[Collected data]
[Start of section]

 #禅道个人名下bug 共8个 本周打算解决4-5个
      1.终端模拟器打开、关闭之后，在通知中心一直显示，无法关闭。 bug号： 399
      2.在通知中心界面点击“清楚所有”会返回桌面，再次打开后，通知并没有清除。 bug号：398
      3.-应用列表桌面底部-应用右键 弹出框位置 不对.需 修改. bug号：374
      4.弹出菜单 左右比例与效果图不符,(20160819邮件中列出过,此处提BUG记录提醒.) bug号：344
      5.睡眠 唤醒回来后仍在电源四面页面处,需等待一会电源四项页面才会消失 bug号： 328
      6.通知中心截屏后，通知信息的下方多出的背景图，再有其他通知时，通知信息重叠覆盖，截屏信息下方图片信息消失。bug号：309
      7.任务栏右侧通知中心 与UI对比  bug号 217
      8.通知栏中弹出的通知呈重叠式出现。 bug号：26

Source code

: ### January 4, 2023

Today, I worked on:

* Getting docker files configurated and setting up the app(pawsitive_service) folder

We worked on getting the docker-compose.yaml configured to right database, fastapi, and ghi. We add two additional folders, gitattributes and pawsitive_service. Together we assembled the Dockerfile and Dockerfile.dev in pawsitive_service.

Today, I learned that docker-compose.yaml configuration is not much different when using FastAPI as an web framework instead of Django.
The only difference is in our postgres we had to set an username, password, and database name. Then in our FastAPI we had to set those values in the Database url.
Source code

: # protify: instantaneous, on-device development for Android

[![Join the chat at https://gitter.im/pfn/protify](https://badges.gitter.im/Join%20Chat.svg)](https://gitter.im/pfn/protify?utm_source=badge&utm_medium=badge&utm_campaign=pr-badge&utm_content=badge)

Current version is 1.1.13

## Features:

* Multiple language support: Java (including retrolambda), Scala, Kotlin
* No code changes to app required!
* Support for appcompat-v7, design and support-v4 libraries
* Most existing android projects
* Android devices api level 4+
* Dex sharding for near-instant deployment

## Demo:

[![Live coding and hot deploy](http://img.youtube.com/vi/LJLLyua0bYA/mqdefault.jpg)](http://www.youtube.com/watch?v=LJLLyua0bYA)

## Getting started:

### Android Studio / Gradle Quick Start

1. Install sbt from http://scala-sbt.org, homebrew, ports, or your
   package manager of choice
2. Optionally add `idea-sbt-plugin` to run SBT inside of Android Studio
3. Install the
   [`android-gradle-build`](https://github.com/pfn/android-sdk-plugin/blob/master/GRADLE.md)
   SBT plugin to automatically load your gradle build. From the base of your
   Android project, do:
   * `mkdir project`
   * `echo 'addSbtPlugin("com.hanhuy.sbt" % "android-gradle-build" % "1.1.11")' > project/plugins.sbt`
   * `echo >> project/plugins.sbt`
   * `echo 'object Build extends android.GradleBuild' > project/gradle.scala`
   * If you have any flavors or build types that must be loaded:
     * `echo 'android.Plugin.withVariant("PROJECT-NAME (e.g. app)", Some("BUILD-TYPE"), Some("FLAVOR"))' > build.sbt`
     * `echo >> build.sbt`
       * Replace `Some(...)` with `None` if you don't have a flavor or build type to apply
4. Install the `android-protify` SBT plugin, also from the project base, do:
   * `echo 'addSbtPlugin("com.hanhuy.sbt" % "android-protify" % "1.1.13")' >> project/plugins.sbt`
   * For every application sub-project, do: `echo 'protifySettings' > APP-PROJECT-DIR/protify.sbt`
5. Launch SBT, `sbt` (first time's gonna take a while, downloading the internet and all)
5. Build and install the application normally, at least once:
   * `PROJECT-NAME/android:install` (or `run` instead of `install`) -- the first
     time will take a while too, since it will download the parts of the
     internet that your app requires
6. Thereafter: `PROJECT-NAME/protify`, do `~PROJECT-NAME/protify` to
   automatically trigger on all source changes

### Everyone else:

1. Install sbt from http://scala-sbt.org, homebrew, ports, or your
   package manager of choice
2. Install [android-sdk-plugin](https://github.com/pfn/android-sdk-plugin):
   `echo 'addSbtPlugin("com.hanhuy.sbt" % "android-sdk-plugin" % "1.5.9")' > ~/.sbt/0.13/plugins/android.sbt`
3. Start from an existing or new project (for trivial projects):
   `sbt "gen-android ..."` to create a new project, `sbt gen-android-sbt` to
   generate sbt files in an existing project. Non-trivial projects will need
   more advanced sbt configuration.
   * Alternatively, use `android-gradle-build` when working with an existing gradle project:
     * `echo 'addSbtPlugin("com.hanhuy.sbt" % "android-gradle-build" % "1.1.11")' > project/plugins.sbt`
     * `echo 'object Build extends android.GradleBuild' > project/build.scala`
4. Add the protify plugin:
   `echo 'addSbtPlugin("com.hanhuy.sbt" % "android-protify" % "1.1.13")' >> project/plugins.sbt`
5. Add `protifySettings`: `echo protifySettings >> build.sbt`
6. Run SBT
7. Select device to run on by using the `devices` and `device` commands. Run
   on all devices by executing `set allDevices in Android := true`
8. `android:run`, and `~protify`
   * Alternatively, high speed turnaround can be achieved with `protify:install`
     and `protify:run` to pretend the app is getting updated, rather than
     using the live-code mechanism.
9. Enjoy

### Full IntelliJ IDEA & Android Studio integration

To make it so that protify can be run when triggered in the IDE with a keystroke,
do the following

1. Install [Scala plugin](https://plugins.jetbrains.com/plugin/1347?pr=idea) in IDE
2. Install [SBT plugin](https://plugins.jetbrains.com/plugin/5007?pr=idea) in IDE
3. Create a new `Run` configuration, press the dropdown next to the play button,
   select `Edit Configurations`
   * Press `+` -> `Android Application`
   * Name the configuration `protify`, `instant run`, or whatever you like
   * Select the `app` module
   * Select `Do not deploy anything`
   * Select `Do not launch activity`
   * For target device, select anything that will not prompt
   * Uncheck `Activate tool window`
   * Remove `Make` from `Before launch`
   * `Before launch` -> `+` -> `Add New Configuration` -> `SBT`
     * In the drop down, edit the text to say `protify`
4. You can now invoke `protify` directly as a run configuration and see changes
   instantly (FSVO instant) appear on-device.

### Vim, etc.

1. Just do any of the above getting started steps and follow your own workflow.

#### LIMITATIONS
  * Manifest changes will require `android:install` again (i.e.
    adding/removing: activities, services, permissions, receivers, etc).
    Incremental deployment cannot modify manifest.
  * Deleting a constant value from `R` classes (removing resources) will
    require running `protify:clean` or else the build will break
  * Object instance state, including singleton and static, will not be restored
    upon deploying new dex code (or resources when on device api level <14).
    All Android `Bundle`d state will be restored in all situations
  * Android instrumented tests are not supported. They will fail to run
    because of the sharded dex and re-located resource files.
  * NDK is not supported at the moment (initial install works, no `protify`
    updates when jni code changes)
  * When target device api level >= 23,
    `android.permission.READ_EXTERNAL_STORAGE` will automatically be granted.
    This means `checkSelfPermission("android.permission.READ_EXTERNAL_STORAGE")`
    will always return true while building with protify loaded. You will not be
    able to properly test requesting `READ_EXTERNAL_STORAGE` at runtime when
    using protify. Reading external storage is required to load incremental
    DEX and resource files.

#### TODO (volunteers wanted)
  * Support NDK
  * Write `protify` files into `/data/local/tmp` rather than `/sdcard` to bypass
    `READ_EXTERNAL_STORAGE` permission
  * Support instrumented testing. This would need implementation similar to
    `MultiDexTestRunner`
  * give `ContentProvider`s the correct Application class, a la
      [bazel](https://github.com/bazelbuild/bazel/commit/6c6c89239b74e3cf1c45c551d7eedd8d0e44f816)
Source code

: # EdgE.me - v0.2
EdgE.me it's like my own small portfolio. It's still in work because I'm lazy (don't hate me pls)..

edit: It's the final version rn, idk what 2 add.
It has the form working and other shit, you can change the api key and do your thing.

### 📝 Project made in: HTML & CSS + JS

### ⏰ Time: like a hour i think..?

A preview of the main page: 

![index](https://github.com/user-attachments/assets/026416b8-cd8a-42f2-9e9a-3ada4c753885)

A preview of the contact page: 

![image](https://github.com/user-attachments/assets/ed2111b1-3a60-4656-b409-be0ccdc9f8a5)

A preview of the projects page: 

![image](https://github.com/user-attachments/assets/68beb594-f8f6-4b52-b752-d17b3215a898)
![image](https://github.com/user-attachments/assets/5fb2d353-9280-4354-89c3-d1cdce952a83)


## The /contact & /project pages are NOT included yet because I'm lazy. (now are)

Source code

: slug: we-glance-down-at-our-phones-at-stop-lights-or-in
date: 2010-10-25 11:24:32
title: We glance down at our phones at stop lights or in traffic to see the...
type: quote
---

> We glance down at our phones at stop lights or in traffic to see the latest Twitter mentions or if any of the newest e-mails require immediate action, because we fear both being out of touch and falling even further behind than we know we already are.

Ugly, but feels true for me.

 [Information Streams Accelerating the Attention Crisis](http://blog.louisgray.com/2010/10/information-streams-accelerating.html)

[End of section]

**Work instructions:** Retype exactly the line with "### ⏰ Time: like a hour i think..?" and each line after it until the records end, and include no other line.

**Task response:**
### ⏰ Time: like a hour i think..?

A preview of the main page: 

![index](https://github.com/user-attachments/assets/026416b8-cd8a-42f2-9e9a-3ada4c753885)

A preview of the contact page: 

![image](https://github.com/user-attachments/assets/ed2111b1-3a60-4656-b409-be0ccdc9f8a5)

A preview of the projects page: 

![image](https://github.com/user-attachments/assets/68beb594-f8f6-4b52-b752-d17b3215a898)
![image](https://github.com/user-attachments/assets/5fb2d353-9280-4354-89c3-d1cdce952a83)


## The /contact & /project pages are NOT included yet because I'm lazy. (now are)

Source code

: slug: we-glance-down-at-our-phones-at-stop-lights-or-in
date: 2010-10-25 11:24:32
title: We glance down at our phones at stop lights or in traffic to see the...
type: quote
---

> We glance down at our phones at stop lights or in traffic to see the latest Twitter mentions or if any of the newest e-mails require immediate action, because we fear both being out of touch and falling even further behind than we know we already are.

Ugly, but feels true for me.

 [Information Streams Accelerating the Attention Crisis](http://blog.louisgray.com/2010/10/information-streams-accelerating.html)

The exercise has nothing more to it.